On Sept. 14, about a dozen business and labor leaders gathered in an eighth-floor conference room in the Financial District. They met for an hour, rehearsing their strategy to assure that Ed Lee, the interim mayor of San Francisco, is elected to a four-year term on Nov. 8.
A number of well-connected San Francisco figures were present, including Steve Falk and Jim Lazarus of the San Francisco Chamber of Commerce; Rob Black of the Golden Gate Restaurant Association; Leon Chow, the head of the United Healthcare Workers West, and Enrique Pearce, a political consultant closely associated with Rose Pak, the Chinatown lobbyist.
The people there represented four independent political action committees that, in the weeks since, have collectively spent more than $400,000 to broadcast advertisements, send political mail and deploy an army of field workers on Lee’s behalf, effectively turbocharging his campaign.
According to a poll conducted by The Bay Citizen and the University of San Francisco released on Monday, Lee claimed 31 percent of first-place votes, far outstripping his nearest challenger, Dennis Herrera, the city attorney, who had 8 percent.
Lee also earned an approval rating of 78 percent. Corey Cook, a professor of political science at the University of San Francisco who helped analyze the poll, said it was an “astonishing” number for a mayoral candidate. It is twice as high as the approval rating for Willie Brown, one of San Francisco’s most celebrated mayors, when he won re-election in 2000.
Lee’s dominance shows how San Francisco, despite its reputation as the liberal poster child of American politics, remains in the grip of a classic political establishment that has overwhelming influence in elections and policy battles. The mayor’s ascent in the polls has been helped along by independent groups — largely associated with the city’s political machine — that can raise unlimited amounts of money but are prohibited from coordinating their activities with Lee’s official campaign.

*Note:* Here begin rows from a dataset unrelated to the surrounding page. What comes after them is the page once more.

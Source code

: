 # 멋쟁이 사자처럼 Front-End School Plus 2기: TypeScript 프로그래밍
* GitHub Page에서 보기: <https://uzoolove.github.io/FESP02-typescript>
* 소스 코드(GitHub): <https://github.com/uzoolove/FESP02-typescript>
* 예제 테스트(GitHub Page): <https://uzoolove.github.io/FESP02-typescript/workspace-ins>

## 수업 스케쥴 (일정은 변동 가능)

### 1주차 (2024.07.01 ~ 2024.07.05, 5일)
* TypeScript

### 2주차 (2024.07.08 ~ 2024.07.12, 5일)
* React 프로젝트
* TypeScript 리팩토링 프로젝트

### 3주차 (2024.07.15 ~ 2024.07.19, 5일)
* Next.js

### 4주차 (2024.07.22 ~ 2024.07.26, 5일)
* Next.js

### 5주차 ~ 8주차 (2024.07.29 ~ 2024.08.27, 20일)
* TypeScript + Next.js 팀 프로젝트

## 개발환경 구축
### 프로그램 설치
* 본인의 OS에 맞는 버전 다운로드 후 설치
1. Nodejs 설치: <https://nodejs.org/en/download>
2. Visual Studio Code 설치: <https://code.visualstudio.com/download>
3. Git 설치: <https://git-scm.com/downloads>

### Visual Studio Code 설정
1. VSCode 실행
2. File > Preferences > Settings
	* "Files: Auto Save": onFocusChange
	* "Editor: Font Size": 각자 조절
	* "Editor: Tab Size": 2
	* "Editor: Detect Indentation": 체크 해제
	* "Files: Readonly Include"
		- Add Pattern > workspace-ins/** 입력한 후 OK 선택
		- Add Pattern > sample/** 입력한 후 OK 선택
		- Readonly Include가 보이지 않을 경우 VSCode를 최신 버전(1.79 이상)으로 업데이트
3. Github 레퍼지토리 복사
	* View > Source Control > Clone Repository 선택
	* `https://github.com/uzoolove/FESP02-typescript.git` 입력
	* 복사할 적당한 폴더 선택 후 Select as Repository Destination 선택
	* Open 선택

In the past 10 months, Lee’s supporters have united around the centerpiece of Lee’s legislative accomplishments, a pension reform deal struck with the city’s labor unions: Proposition C on the upcoming ballot.
The measure has won favor in polls, as Lee’s power brokers have worked to pressure his opponents, notably Jeff Adachi, the public defender of San Francisco and the author of an opposing pension reform plan.
During the past year when labor and business leaders met with Lee to craft Proposition C, the labor unions requested that Adachi be kept out of those meetings. This month, the Proposition C campaign launched video advertisements comparing Adachi to Gov. Scott Walker of Wisconsin, a Republican, who gutted the collective bargaining rights of public employee unions.
According to the Bay Citizen/USF poll, Proposition C is leading Adachi’s plan, Proposition D, by nine percentage points. The telephone poll was conducted Oct. 7-13 in English and Chinese with 551 likely voters throughout San Francisco by MAXimum Research of Cherry Hill, N.J. The margin of sampling error is plus or minus four percentage points.
Proposition C has some powerful supporters, including Lee, all 11 supervisors, Senator Dianne Feinstein, Representative Nancy Pelosi, and the major labor unions. Neither Adachi nor his measure has attracted endorsements from the city’s political establishment.
“The names change, the faces change, but the machine is still there,” Adachi said. In a campaign mailer, Adachi called Proposition C “a backroom deal.”